> Data
==========

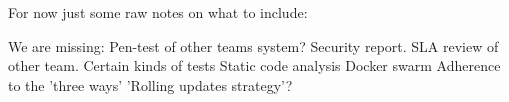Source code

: \documentclass[a4paper, 11pt, titlepage]{article}
\begin{document}

\newpage





\newpage

\newpage

For now just some raw notes on what to include:

We are missing:
Pen-test of other teams system?
Security report.
SLA review of other team.
Certain kinds of tests
Static code analysis
Docker swarm
Adherence to the 'three ways'
'Rolling updates strategy'?

\newpage
\printbibliography
\end{document}

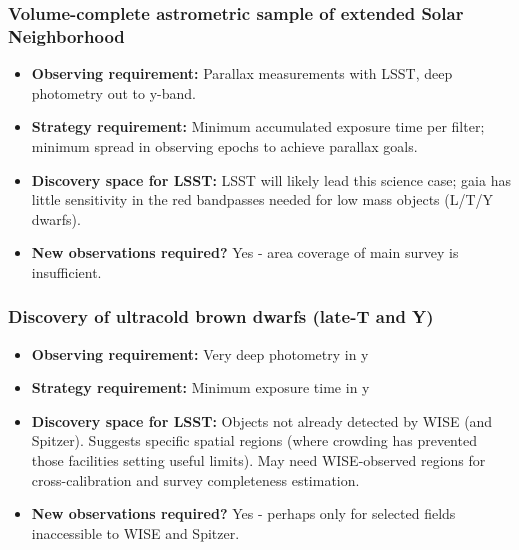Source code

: \subsubsection{Volume-complete astrometric sample of extended Solar Neighborhood}
\vspace{-2mm}
\begin{itemize}

\item {\bf Observing requirement:} Parallax measurements with LSST, deep photometry out to y-band.
\vspace{-2mm}

\item {\bf Strategy requirement:} Minimum accumulated exposure time per filter; minimum spread in observing epochs to achieve parallax goals.
\vspace{-2mm}

\item {\bf Discovery space for LSST:} LSST will likely lead this science case; gaia has little sensitivity in the red bandpasses needed for low mass objects (L/T/Y dwarfs).
\vspace{-2mm}

\item {\bf New observations required?} Yes - area coverage of main survey is insufficient.
\vspace{-2mm}
\end{itemize}


\subsubsection{Discovery of ultracold brown dwarfs (late-T and Y)}
\vspace{-2mm}
\begin{itemize}
\item {\bf Observing requirement:} Very deep photometry in y \vspace{-2mm}
\item {\bf Strategy requirement:} Minimum exposure time in y \vspace{-2mm}
\item {\bf Discovery space for LSST:} Objects not already detected by WISE (and Spitzer). Suggests specific spatial regions (where crowding has prevented those facilities setting useful limits). May need WISE-observed regions for cross-calibration and survey completeness estimation. \vspace{-2mm}
\item {\bf New observations required?} Yes - perhaps only for selected fields inaccessible to WISE and Spitzer.
\end{itemize}


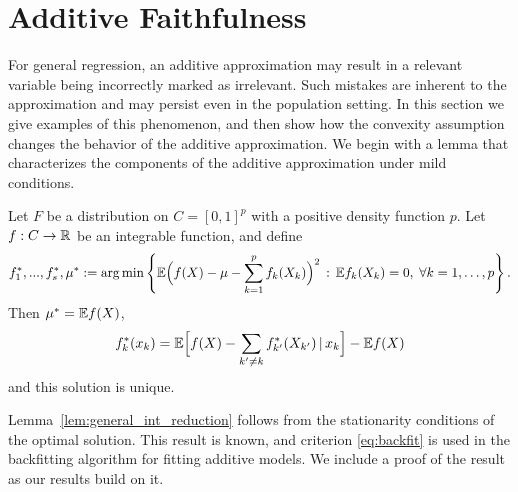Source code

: 
\section{Additive Faithfulness}
\label{sec:additivefaithful}

For general regression, an additive approximation may result in a
relevant variable being incorrectly marked as irrelevant. Such
mistakes are inherent to the approximation and may persist even in
the population setting.  In this section we give
examples of this phenomenon, and then show how the convexity
assumption
changes the behavior of the additive approximation. We begin
with a lemma that characterizes the components of the additive approximation under mild conditions.



\begin{lemma}
\label{lem:general_int_reduction}
Let $F$ be a distribution on $C=[0,1]^p$ with a positive density
function $p$. Let $f: C \rightarrow {\mathbb R}$ be an integrable function,
and define 
\begin{equation}
f^*_1,...,f^*_s, \mu^* := 
\arg\min \left\{ {\mathbb E} \Bigl( f(X) - \mu - \sum_{k=1}^p f_k(X_k)\Bigr)^2 \,:\,
{\mathbb E} f_k(X_k) = 0,\; \forall k=1,\ldots, p \right\}.
\end{equation}
Then $\mu^* = {\mathbb E} f(X)$,
\begin{equation}
\label{eq:backfit}
f^*_k(x_k) = {\mathbb E}\Bigl[ f(X) - \sum_{k' \neq k} f^*_{k'}(X_{k'}) {\,|\,}
x_k\Bigr] - {\mathbb E} f(X) 
\end{equation}
and this solution is unique.
\end{lemma}


Lemma~\ref{lem:general_int_reduction} follows from the stationarity
conditions of the optimal solution.   This result is known, and
criterion \eqref{eq:backfit} is used in the backfitting
algorithm for fitting additive models.   We include 
a proof of the result as our results build on it.

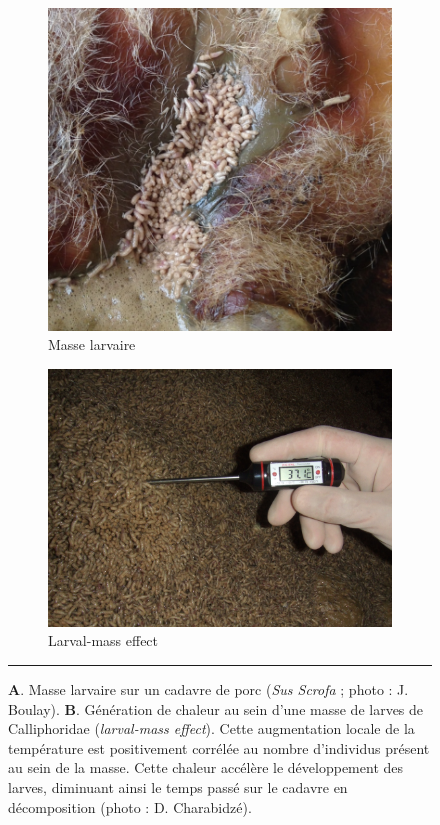 \begin{figure}[ht]
\centering
		\begin{subfigure}{0.4\textwidth}
			\includegraphics[width=\linewidth]{Figures/mass2.png}
			\caption{Masse larvaire}
				\label{sub:mass2}
		\end{subfigure}
		\begin{subfigure}{0.5\textwidth}
			\includegraphics[width= \textwidth]{Figures/larvalmass.JPG}
			\caption[Larval mass]{Larval-mass effect}
		\end{subfigure}
    \rule{35em}{0.5pt}
    \caption{\textbf{A}. Masse larvaire sur un cadavre de porc (\textit{Sus Scrofa} ; photo : J. Boulay). \textbf{B}. Génération de chaleur au sein d’une masse de larves de Calliphoridae (\textit{larval-mass effect}). Cette augmentation locale de la température est positivement corrélée au nombre d’individus présent au sein de la
masse. Cette chaleur accélère le développement des larves, diminuant ainsi le temps passé sur le cadavre en décomposition (photo : D. Charabidzé).}
    \label{fig:mass}
\end{figure}

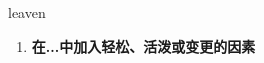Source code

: 
\begin{frame}
{\huge leaven}
\begin{center}
\begin{enumerate}\Large
  \item \textbf{在...中加入轻松、活泼或变更的因素}
\end{enumerate}
\end{center}
\end{frame}
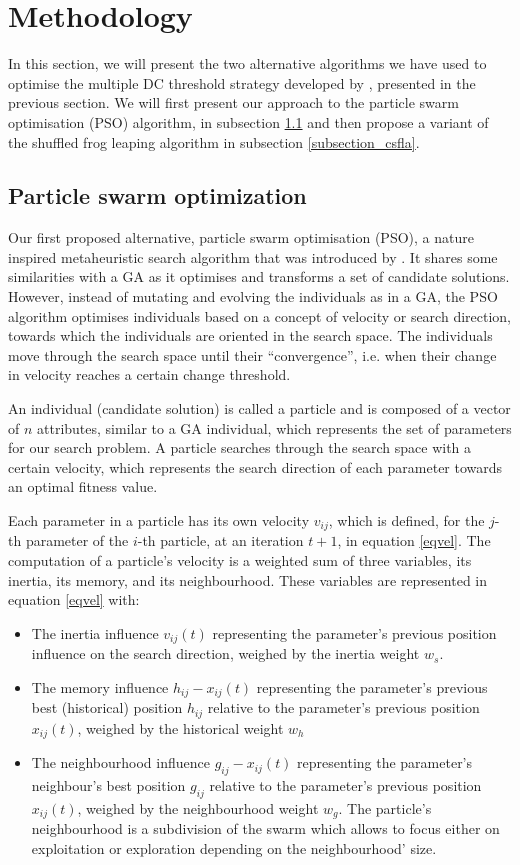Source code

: \documentclass[conference]{IEEEtran}
\begin{document}
\section{Methodology}\label{methodology}
In this section, we will present the two alternative algorithms we have used to optimise the multiple DC threshold strategy developed by \cite{kampouridis_otero_dc_ga}, presented in the previous section. We will first present our approach to the particle swarm optimisation (PSO) algorithm, in subsection \ref{subsection_pso} and then propose a variant of the shuffled frog leaping algorithm in subsection \ref{subsection_csfla}.

\subsection{ Particle swarm optimization}\label{subsection_pso}
Our first proposed alternative, particle swarm optimisation (PSO), a nature inspired metaheuristic search algorithm that was introduced by \cite{pso_origin_paper}. It shares some similarities with a GA as it optimises and transforms a set of candidate solutions. However, instead of mutating and evolving the individuals as in a GA, the PSO algorithm optimises individuals based on a concept of velocity or search direction, towards which the individuals are oriented in the search space. The individuals move through the search space until their “convergence”, i.e. when their change in velocity reaches a certain change threshold.

An individual (candidate solution) is called a particle and is composed of a vector of \(n\) attributes, similar to a GA individual, which represents the set of parameters for our search problem. A particle searches through the search space with a certain velocity, which represents the search direction of each parameter towards an optimal fitness value.

Each parameter in a particle has its own velocity \(v_{ij}\), which is defined, for the \(j\)-th parameter of the \(i\)-th particle, at an iteration \(t+1\), in equation \ref{eqvel}.
The computation of a particle's velocity is a weighted sum of three variables, its inertia, its memory, and its neighbourhood. These variables are represented in equation \ref{eqvel} with:
\begin{itemize}
\item The inertia influence \(v_{ij}(t)\) representing the parameter’s previous position influence on the search direction, weighed by the inertia weight \(w_{s}\).
\item The memory influence \(h_{ij}-x_{ij}(t)\) representing the parameter’s previous best (historical) position \(h_{ij}\) relative to the parameter’s previous position \(x_{ij}(t)\), weighed by the historical weight \(w_{h}\)
\item The neighbourhood influence \(g_{ij}-x_{ij}(t)\) representing the parameter's neighbour's best position \(g_{ij}\) relative to the parameter's previous position \(x_{ij}(t)\), weighed by the neighbourhood weight \(w_{g}\).
The particle's neighbourhood is a subdivision of the swarm which allows to focus either on exploitation or exploration depending on the neighbourhood' size.
\end{itemize}
\end{document}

==========

Give back exactly the lines above from the one with "Static code analysis" through the one with "Minimum exposure time", both included. Pictures don't belong in the copy.

Static code analysis
Docker swarm
Adherence to the 'three ways'
'Rolling updates strategy'?

\newpage
\printbibliography
\end{document}

Source code

: \subsubsection{Volume-complete astrometric sample of extended Solar Neighborhood}
\vspace{-2mm}
\begin{itemize}

\item {\bf Observing requirement:} Parallax measurements with LSST, deep photometry out to y-band.
\vspace{-2mm}

\item {\bf Strategy requirement:} Minimum accumulated exposure time per filter; minimum spread in observing epochs to achieve parallax goals.
\vspace{-2mm}

\item {\bf Discovery space for LSST:} LSST will likely lead this science case; gaia has little sensitivity in the red bandpasses needed for low mass objects (L/T/Y dwarfs).
\vspace{-2mm}

\item {\bf New observations required?} Yes - area coverage of main survey is insufficient.
\vspace{-2mm}
\end{itemize}


\subsubsection{Discovery of ultracold brown dwarfs (late-T and Y)}
\vspace{-2mm}
\begin{itemize}
\item {\bf Observing requirement:} Very deep photometry in y \vspace{-2mm}
\item {\bf Strategy requirement:} Minimum exposure time in y \vspace{-2mm}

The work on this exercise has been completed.